▶ **PROMPT**: In your output, repeat each entry exactly and include no pictures.

▶ **TASK INPUT**:
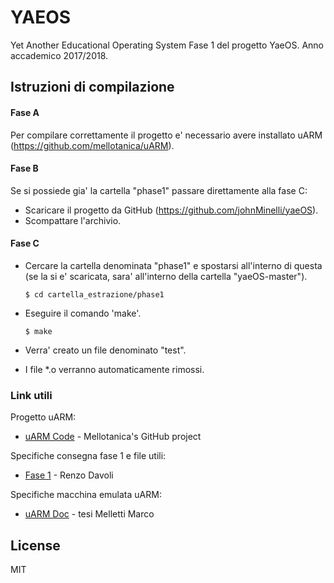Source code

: # YAEOS
Yet Another Educational Operating System
Fase 1 del progetto YaeOS.
Anno accademico 2017/2018.
## Istruzioni di compilazione

#### Fase A
Per compilare correttamente il progetto e' necessario avere installato uARM (https://github.com/mellotanica/uARM).


#### Fase B 
Se si possiede gia' la cartella "phase1" passare direttamente alla fase C:

  - Scaricare il progetto da GitHub (https://github.com/johnMinelli/yaeOS).
  - Scompattare l'archivio.
 
#### Fase C
  - Cercare la cartella denominata "phase1" e spostarsi all'interno di questa (se la si e' scaricata, sara' all'interno della cartella "yaeOS-master").
  
        $ cd cartella_estrazione/phase1  
  
  - Eseguire il comando 'make'.
  
        $ make    
  
  - Verra' creato un file denominato "test". 
  - I file *.o verranno automaticamente rimossi.

### Link utili

Progetto uARM:

* [uARM Code](https://github.com/mellotanica/uARM) - Mellotanica's GitHub project

Specifiche consegna fase 1 e file utili:

* [Fase 1](http://www.cs.unibo.it/~renzo/so/yaeos/phase1/) - Renzo Davoli

Specifiche macchina emulata uARM:

* [uARM Doc](http://amslaurea.unibo.it/11866/) - tesi Melletti Marco

License
----
MIT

▶ **TASK ANSWER**:
Source code

: # YAEOS
Yet Another Educational Operating System
Fase 1 del progetto YaeOS.
Anno accademico 2017/2018.
## Istruzioni di compilazione

#### Fase A
Per compilare correttamente il progetto e' necessario avere installato uARM (https://github.com/mellotanica/uARM).


#### Fase B 
Se si possiede gia' la cartella "phase1" passare direttamente alla fase C:

  - Scaricare il progetto da GitHub (https://github.com/johnMinelli/yaeOS).
  - Scompattare l'archivio.
 
#### Fase C
  - Cercare la cartella denominata "phase1" e spostarsi all'interno di questa (se la si e' scaricata, sara' all'interno della cartella "yaeOS-master").
  
        $ cd cartella_estrazione/phase1  
  
  - Eseguire il comando 'make'.
  
        $ make    
  
  - Verra' creato un file denominato "test". 
  - I file *.o verranno automaticamente rimossi.

### Link utili

Progetto uARM:

* [uARM Code](https://github.com/mellotanica/uARM) - Mellotanica's GitHub project

Specifiche consegna fase 1 e file utili:

* [Fase 1](http://www.cs.unibo.it/~renzo/so/yaeos/phase1/) - Renzo Davoli

Specifiche macchina emulata uARM:

* [uARM Doc](http://amslaurea.unibo.it/11866/) - tesi Melletti Marco

License
----
MIT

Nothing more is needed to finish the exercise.